Para lá foram encarcerados dirigentes do PCP, ou da Juventude Comunista, como Francisco Manuel Duarte, Júlio Fogaça, Sérgio Vilarigues, ou apoiantes e lideres dos movimentos independentistas e anticolonialistas como o escritor Angolano Luandino Vieira, preso como consequência da atribuição do prémio Camilo Castelo Branco pela Sociedade Portuguesa de Autores.
O campo prisional foi fundado em 1936 e funcionou até 1954 ininterruptamente albergando muitos dos antifascistas portugueses.
Com o inicio da guerra colonial o campo foi reactivado em 1961 e passou a ser essencialmente destinado a prisioneiros das ex- colónias portuguesas, nomeadamente Angola, Guiné e Cabo Verde. O seu encerramento como prisão ocorreu em 1 de Maio de 1974. Funciono depois como quartel das Forças Armadas Cabo-verdianas.

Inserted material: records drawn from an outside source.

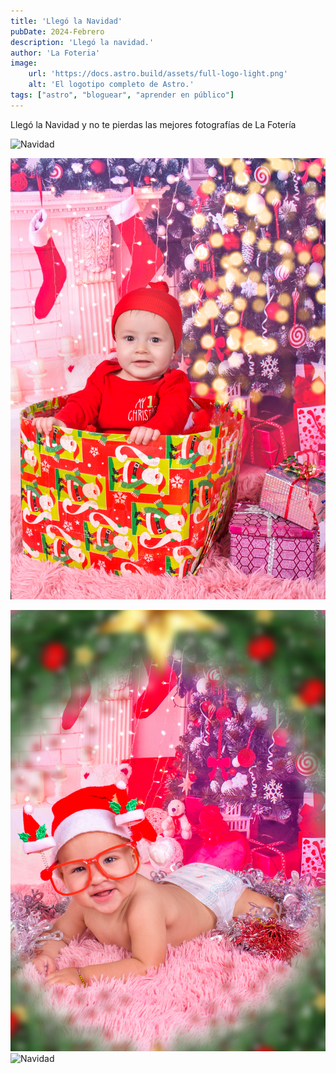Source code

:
 ```yaml
---
title: 'Llegó la Navidad'
pubDate: 2024-Febrero
description: 'Llegó la navidad.'
author: 'La Foteria'
image:
    url: 'https://docs.astro.build/assets/full-logo-light.png'
    alt: 'El logotipo completo de Astro.'
tags: ["astro", "bloguear", "aprender en público"]
---
```


Llegó la Navidad y no te pierdas las mejores fotografías de La Fotería

![Navidad](../../../assets/navidad/a.JPG)

![Navidad](../../../assets/navidad/b.jpg)

![Navidad][path]
![Navidad][path2]

[path]: ../../../assets/navidad/c.JPG
[path2]: ../../../assets/navidad/d.JPG
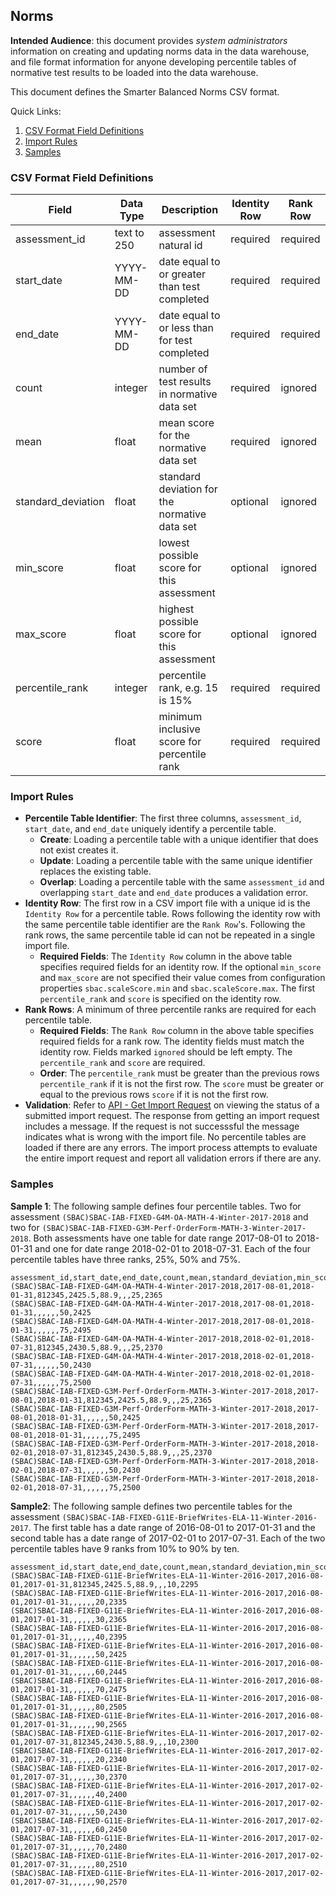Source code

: ## Norms

**Intended Audience**: this document provides *system administrators* information on creating and updating norms data in the data warehouse, and file format information for anyone developing percentile tables of normative test results to be loaded into the data warehouse.

This document defines the Smarter Balanced Norms CSV format.

Quick Links:
1. [CSV Format Field Definitions](#csv-format-field-definitions)
1. [Import Rules](#import-rules)
1. [Samples](#samples)

### CSV Format Field Definitions

| Field               | Data Type       | Description                                     | Identity Row | Rank Row |
|---------------------|-----------------|-------------------------------------------------|--------------|----------|
| assessment_id       | text to 250     | assessment natural id                           | required     | required |
| start_date          | YYYY-MM-DD      | date equal to or greater than test completed    | required     | required |
| end_date            | YYYY-MM-DD      | date equal to or less than for test completed   | required     | required |
| count               | integer         | number of test results in normative data set    | required     | ignored  |
| mean                | float           | mean score for the normative data set           | required     | ignored  |
| standard_deviation  | float           | standard deviation for the normative data set   | optional     | ignored  |
| min_score           | float           | lowest possible score for this assessment       | optional     | ignored  |
| max_score           | float           | highest possible score for this assessment      | optional     | ignored  |
| percentile_rank     | integer         | percentile rank, e.g. 15 is 15%                 | required     | required |
| score               | float           | minimum inclusive score for percentile rank     | required     | required |

### Import Rules
- **Percentile Table Identifier**: The first three columns, `assessment_id`, `start_date`, and `end_date` uniquely identify a percentile table.
  - **Create**: Loading a percentile table with a unique identifier that does not exist creates it.
  - **Update**: Loading a percentile table with the same unique identifier replaces the existing table.
  - **Overlap**: Loading a percentile table with the same `assessment_id` and overlapping `start_date` and `end_date` produces a validation error.
- **Identity Row**: The first row in a CSV import file with a unique id is the `Identity Row` for a percentile table.  Rows following the identity row with the same percentile table identifier are the `Rank Row`'s.  Following the rank rows, the same percentile table id can not be repeated in a single import file.
  - **Required Fields**: The `Identity Row` column in the above table specifies required fields for an identity row. If the optional `min_score` and `max_score` are not specified their value comes from configuration properties `sbac.scaleScore.min` and `sbac.scaleScore.max`. The first `percentile_rank` and `score` is specified on the identity row.
- **Rank Rows**: A minimum of three percentile ranks are required for each percentile table.
  - **Required Fields**: The `Rank Row` column in the above table specifies required fields for a rank row. The identity fields must match the identity row.  Fields marked `ignored` should be left empty.  The `percentile_rank` and `score` are required.
  - **Order**: The `percentile_rank` must be greater than the previous rows `percentile_rank` if it is not the first row.  The `score` must be greater or equal to the previous rows `score` if it is not the first row.
- **Validation**: Refer to [API - Get Import Request](API.md#get-import-request) on viewing the status of a submitted import request.  The response from getting an import request includes a message.  If the request is not successsful the message indicates what is wrong with the import file. No percentile tables are loaded if there are any errors.  The import process attempts to evaluate the entire import request and report all validation errors if there are any.

                                                                                                                                                                          
### Samples
**Sample 1**: The following sample defines four percentile tables.  Two for assessment `(SBAC)SBAC-IAB-FIXED-G4M-OA-MATH-4-Winter-2017-2018` and two for `(SBAC)SBAC-IAB-FIXED-G3M-Perf-OrderForm-MATH-3-Winter-2017-2018`. Both assessments have one table for date range 2017-08-01 to 2018-01-31 and one for date range 2018-02-01 to 2018-07-31. Each of the four percentile tables have three ranks, 25%, 50% and 75%.

```csv
assessment_id,start_date,end_date,count,mean,standard_deviation,min_score,max_score,percentile_rank,score
(SBAC)SBAC-IAB-FIXED-G4M-OA-MATH-4-Winter-2017-2018,2017-08-01,2018-01-31,812345,2425.5,88.9,,,25,2365
(SBAC)SBAC-IAB-FIXED-G4M-OA-MATH-4-Winter-2017-2018,2017-08-01,2018-01-31,,,,,,50,2425
(SBAC)SBAC-IAB-FIXED-G4M-OA-MATH-4-Winter-2017-2018,2017-08-01,2018-01-31,,,,,,75,2495
(SBAC)SBAC-IAB-FIXED-G4M-OA-MATH-4-Winter-2017-2018,2018-02-01,2018-07-31,812345,2430.5,88.9,,,25,2370
(SBAC)SBAC-IAB-FIXED-G4M-OA-MATH-4-Winter-2017-2018,2018-02-01,2018-07-31,,,,,,50,2430
(SBAC)SBAC-IAB-FIXED-G4M-OA-MATH-4-Winter-2017-2018,2018-02-01,2018-07-31,,,,,,75,2500
(SBAC)SBAC-IAB-FIXED-G3M-Perf-OrderForm-MATH-3-Winter-2017-2018,2017-08-01,2018-01-31,812345,2425.5,88.9,,,25,2365
(SBAC)SBAC-IAB-FIXED-G3M-Perf-OrderForm-MATH-3-Winter-2017-2018,2017-08-01,2018-01-31,,,,,,50,2425
(SBAC)SBAC-IAB-FIXED-G3M-Perf-OrderForm-MATH-3-Winter-2017-2018,2017-08-01,2018-01-31,,,,,,75,2495
(SBAC)SBAC-IAB-FIXED-G3M-Perf-OrderForm-MATH-3-Winter-2017-2018,2018-02-01,2018-07-31,812345,2430.5,88.9,,,25,2370
(SBAC)SBAC-IAB-FIXED-G3M-Perf-OrderForm-MATH-3-Winter-2017-2018,2018-02-01,2018-07-31,,,,,,50,2430
(SBAC)SBAC-IAB-FIXED-G3M-Perf-OrderForm-MATH-3-Winter-2017-2018,2018-02-01,2018-07-31,,,,,,75,2500
```

**Sample2**: The following sample defines two percentile tables for the assessment `(SBAC)SBAC-IAB-FIXED-G11E-BriefWrites-ELA-11-Winter-2016-2017`. The first table has a date range of 2016-08-01 to 2017-01-31 and the second table has a date range of 2017-02-01 to 2017-07-31. Each of the two percentile tables have 9 ranks from 10% to 90% by ten.
```csv
assessment_id,start_date,end_date,count,mean,standard_deviation,min_score,max_score,percentile_rank,score
(SBAC)SBAC-IAB-FIXED-G11E-BriefWrites-ELA-11-Winter-2016-2017,2016-08-01,2017-01-31,812345,2425.5,88.9,,,10,2295
(SBAC)SBAC-IAB-FIXED-G11E-BriefWrites-ELA-11-Winter-2016-2017,2016-08-01,2017-01-31,,,,,,20,2335
(SBAC)SBAC-IAB-FIXED-G11E-BriefWrites-ELA-11-Winter-2016-2017,2016-08-01,2017-01-31,,,,,,30,2365
(SBAC)SBAC-IAB-FIXED-G11E-BriefWrites-ELA-11-Winter-2016-2017,2016-08-01,2017-01-31,,,,,,40,2395
(SBAC)SBAC-IAB-FIXED-G11E-BriefWrites-ELA-11-Winter-2016-2017,2016-08-01,2017-01-31,,,,,,50,2425
(SBAC)SBAC-IAB-FIXED-G11E-BriefWrites-ELA-11-Winter-2016-2017,2016-08-01,2017-01-31,,,,,,60,2445
(SBAC)SBAC-IAB-FIXED-G11E-BriefWrites-ELA-11-Winter-2016-2017,2016-08-01,2017-01-31,,,,,,70,2475
(SBAC)SBAC-IAB-FIXED-G11E-BriefWrites-ELA-11-Winter-2016-2017,2016-08-01,2017-01-31,,,,,,80,2505
(SBAC)SBAC-IAB-FIXED-G11E-BriefWrites-ELA-11-Winter-2016-2017,2016-08-01,2017-01-31,,,,,,90,2565
(SBAC)SBAC-IAB-FIXED-G11E-BriefWrites-ELA-11-Winter-2016-2017,2017-02-01,2017-07-31,812345,2430.5,88.9,,,10,2300
(SBAC)SBAC-IAB-FIXED-G11E-BriefWrites-ELA-11-Winter-2016-2017,2017-02-01,2017-07-31,,,,,,20,2340
(SBAC)SBAC-IAB-FIXED-G11E-BriefWrites-ELA-11-Winter-2016-2017,2017-02-01,2017-07-31,,,,,,30,2370
(SBAC)SBAC-IAB-FIXED-G11E-BriefWrites-ELA-11-Winter-2016-2017,2017-02-01,2017-07-31,,,,,,40,2400
(SBAC)SBAC-IAB-FIXED-G11E-BriefWrites-ELA-11-Winter-2016-2017,2017-02-01,2017-07-31,,,,,,50,2430
(SBAC)SBAC-IAB-FIXED-G11E-BriefWrites-ELA-11-Winter-2016-2017,2017-02-01,2017-07-31,,,,,,60,2450
(SBAC)SBAC-IAB-FIXED-G11E-BriefWrites-ELA-11-Winter-2016-2017,2017-02-01,2017-07-31,,,,,,70,2480
(SBAC)SBAC-IAB-FIXED-G11E-BriefWrites-ELA-11-Winter-2016-2017,2017-02-01,2017-07-31,,,,,,80,2510
(SBAC)SBAC-IAB-FIXED-G11E-BriefWrites-ELA-11-Winter-2016-2017,2017-02-01,2017-07-31,,,,,,90,2570
```
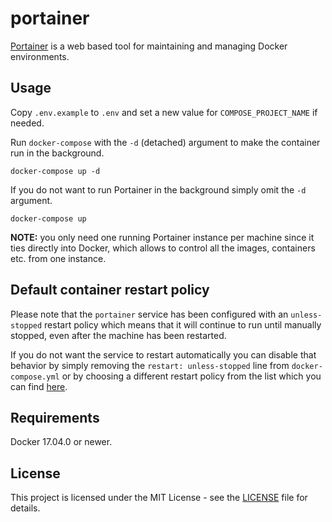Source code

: # portainer #

[Portainer](https://www.portainer.io/) is a web based tool for maintaining and managing Docker environments.

## Usage ##

Copy `.env.example` to `.env` and set a new value for `COMPOSE_PROJECT_NAME` if needed.

Run `docker-compose` with the `-d` (detached) argument to make the container run in the background.

```
docker-compose up -d
```

If you do not want to run Portainer in the background simply omit the `-d` argument.

```
docker-compose up
```

**NOTE:** you only need one running Portainer instance per machine since it ties directly into Docker, which allows to control all the images, containers etc. from one instance. 

## Default container restart policy ##

Please note that the `portainer` service has been configured with an `unless-stopped` restart policy which means that it will continue to run until manually stopped, even after the machine has been restarted.

If you do not want the service to restart automatically you can disable that behavior by simply removing the `restart: unless-stopped` line from `docker-compose.yml` or by choosing a different restart policy from the list which you can find [here](https://docs.docker.com/compose/compose-file/#restart).

## Requirements ##

Docker 17.04.0 or newer.

## License ##

This project is licensed under the MIT License - see the [LICENSE](LICENSE) file for details.
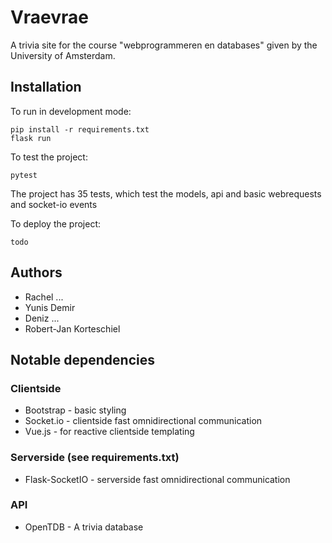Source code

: # Vraevrae

A trivia site for the course "webprogrammeren en databases" given by the University of Amsterdam.

## Installation

To run in development mode:

```
pip install -r requirements.txt
flask run
```

To test the project:

```
pytest
```

The project has 35 tests, which test the models, api and basic webrequests and socket-io events

To deploy the project:

```
todo
```

## Authors

- Rachel ...
- Yunis Demir
- Deniz ...
- Robert-Jan Korteschiel

## Notable dependencies

### Clientside

- Bootstrap - basic styling
- Socket.io - clientside fast omnidirectional communication
- Vue.js - for reactive clientside templating

### Serverside (see requirements.txt)

- Flask-SocketIO - serverside fast omnidirectional communication

### API

- OpenTDB - A trivia database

Actualmente está transformado em Museu da Resistência e o governo de Cabo Verde fez a sua candidatura a Património da Humanidade, prevendo-se que em 2011 ou 2012 isso venha a acontecer.
Do campo ficou conhecido a «Frigideira» exterior ao muro da prisão, constituída por um buraco no chão e uma chapa a cobri-lo e para onde eram enviados os prisioneiros mais resistentes. Imagina-se o sofrimento desses homens que dias e dias aguentavam o sol a bater directamente na chapa e sentiam o seu corpo fritar. A sua localização fora dos muros ainda hoje nos transporta para os gritos que dela devem ter saído.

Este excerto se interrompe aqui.